Project Preparation India specialised institutional structures planning projects
India’s project preparation framework is steered by its line ministries and sub-national governments, who are adopting a streamlined and systematic approach to project development. The capacity of public institutions to plan, prepare and deliver infrastructure projects is central to effective infrastructure development. Even where infrastructure projects involve private sector participation through PPP arrangements, the role of public sector institutions is crucial, particularly for more complex projects which require specialised skillsets and the highest project management standards to ensure effective delivery.
The Global Infrastructure Hub (GI Hub) has collaborated on this blog with S M Sundarajan, Manager – Infrastructure and Public Finance within the Infrastructure Advisory at CRISIL Risk and Solutions Ltd. This blog outlines some of the lessons learned in India on the topic of project preparation, which can be found in more detail in the GI Hub’s Reference Tool on Governmental Processes Facilitating Infrastructure Project Preparation.
Creating specialised and empowered institutions
India’s project preparation initiatives in creating specialised institutions complementing the Government Contracting Authorities (GCAs) have seen reasonable success over the years in multiple sectors. For example, The National Institution for Transforming India (NITI Aayog), the premier planning unit, provides directional and policy inputs for infrastructure, PPP project preparation and development in India. Similarly, the National Highways Authority of India (NHAI), as the apex agency for planning and implementation of highway projects, has supported more than 610 projects (including 300 under the PPP model).
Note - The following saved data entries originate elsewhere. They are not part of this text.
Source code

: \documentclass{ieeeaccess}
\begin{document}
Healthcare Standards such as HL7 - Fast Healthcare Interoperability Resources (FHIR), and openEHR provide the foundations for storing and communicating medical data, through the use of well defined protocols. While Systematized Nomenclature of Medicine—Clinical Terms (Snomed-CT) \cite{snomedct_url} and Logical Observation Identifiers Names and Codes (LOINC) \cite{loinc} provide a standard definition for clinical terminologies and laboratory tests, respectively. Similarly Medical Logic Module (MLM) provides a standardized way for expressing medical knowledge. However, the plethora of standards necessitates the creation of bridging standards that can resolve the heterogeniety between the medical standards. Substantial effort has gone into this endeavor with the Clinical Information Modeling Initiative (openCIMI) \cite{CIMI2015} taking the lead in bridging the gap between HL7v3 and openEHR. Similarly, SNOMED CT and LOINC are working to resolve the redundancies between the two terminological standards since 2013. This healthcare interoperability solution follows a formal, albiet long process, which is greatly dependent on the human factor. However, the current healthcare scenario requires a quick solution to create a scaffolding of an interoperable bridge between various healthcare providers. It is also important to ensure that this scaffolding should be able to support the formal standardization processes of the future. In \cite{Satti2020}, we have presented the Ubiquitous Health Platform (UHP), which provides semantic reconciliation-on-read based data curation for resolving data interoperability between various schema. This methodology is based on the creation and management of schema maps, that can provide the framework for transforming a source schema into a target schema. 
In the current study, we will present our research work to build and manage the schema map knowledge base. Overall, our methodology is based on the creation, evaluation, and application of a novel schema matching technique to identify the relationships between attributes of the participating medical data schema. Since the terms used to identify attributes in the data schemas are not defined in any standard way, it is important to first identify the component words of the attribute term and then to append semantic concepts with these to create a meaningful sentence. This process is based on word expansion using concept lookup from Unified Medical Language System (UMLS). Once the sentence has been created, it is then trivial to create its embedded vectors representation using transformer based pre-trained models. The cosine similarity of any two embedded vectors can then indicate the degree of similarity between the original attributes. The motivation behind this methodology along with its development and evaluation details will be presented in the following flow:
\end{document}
However, the Delhi Metro Rail Transit System (Delhi MRTS) project stands out as a major achievement. The Delhi Metro Rail Corporation Ltd (DMRC) was established in 1995 to construct the project, and the project’s success has led to wider adoption across the country, with more than 585 kilometres (km) of metro lines operational across 11 cities. Another 664 km of metro rail projects in 15 cities are currently under implementation.
Contextualising the Delhi MRTS
New Delhi, the capital of India, is a thriving commercial and administrative hub and one of the fastest-growing cities in the world. The population of the National Capital Region (NCR) was 46 million in 2011, covering an area of about 55,083 square kms. The expansion of the city beyond its core capital region put severe pressure on existing road infrastructure, affecting productivity, the environment and citizens. The Government of India (GoI) and the Government of the National Capital Territory of Delhi (GNCTD) established the DMRC in May 1995 to construct Delhi MRTS. Phase I of the Delhi MRTS project of 65 km in length was approved by the Union Cabinet in September 1996. Delhi MRTS commenced operations in 2002 with an eight km line (the red line) connecting Shahdara and Tis Hazari (Phase I).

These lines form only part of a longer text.